Desde hace más de 30 años que la ciudad y alrededores del Lago Epecuén perdieron centenares de especies añosas y frondosas. Muy poco y nada se ha hecho para reemplazarlas o reubicar nuevos sectores a la vera de los sitios que la comunidad turística que nos visita, necesita para su comodidad.
No es una tarea imposible, si es una tarea imprescindible pues vemos que en todos los sitios de la región en los que se ofrece turismo, el punto fundamental es la sombra y los espacios organizados para el buen acampe. La cantidad de veraneantes que se desplaza por la región en su propia carpa o casilla, crece año a año y si bien no es la misma proyección económica que se genera alrededor de los alojamientos hoteleros, es un aporte más y por cierto muy importante.
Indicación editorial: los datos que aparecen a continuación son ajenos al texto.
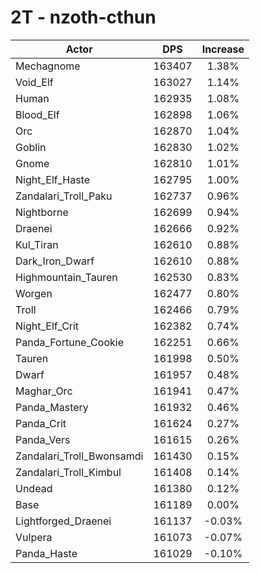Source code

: # 2T - nzoth-cthun
| Actor | DPS | Increase |
|---|:---:|:---:|
|Mechagnome|163407|1.38%|
|Void_Elf|163027|1.14%|
|Human|162935|1.08%|
|Blood_Elf|162898|1.06%|
|Orc|162870|1.04%|
|Goblin|162830|1.02%|
|Gnome|162810|1.01%|
|Night_Elf_Haste|162795|1.00%|
|Zandalari_Troll_Paku|162737|0.96%|
|Nightborne|162699|0.94%|
|Draenei|162666|0.92%|
|Kul_Tiran|162610|0.88%|
|Dark_Iron_Dwarf|162610|0.88%|
|Highmountain_Tauren|162530|0.83%|
|Worgen|162477|0.80%|
|Troll|162466|0.79%|
|Night_Elf_Crit|162382|0.74%|
|Panda_Fortune_Cookie|162251|0.66%|
|Tauren|161998|0.50%|
|Dwarf|161957|0.48%|
|Maghar_Orc|161941|0.47%|
|Panda_Mastery|161932|0.46%|
|Panda_Crit|161624|0.27%|
|Panda_Vers|161615|0.26%|
|Zandalari_Troll_Bwonsamdi|161430|0.15%|
|Zandalari_Troll_Kimbul|161408|0.14%|
|Undead|161380|0.12%|
|Base|161189|0.00%|
|Lightforged_Draenei|161137|-0.03%|
|Vulpera|161073|-0.07%|
|Panda_Haste|161029|-0.10%|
Es de esperar que alguna día comencemos esta labor entre todos, por estos días un comerciante ligado al ramo, el Sr. Julio Medina, planteó en las redes la necesidad de ser solidarios con los árboles y arbustos y regarlos diariamente durante la época de mayor estío. Este gesto puede ser el comienzo de una toma de conciencia que abra un poco más nuestros corazones hacia esos seres vivos que tanto necesitamos y que tan poco valoramos.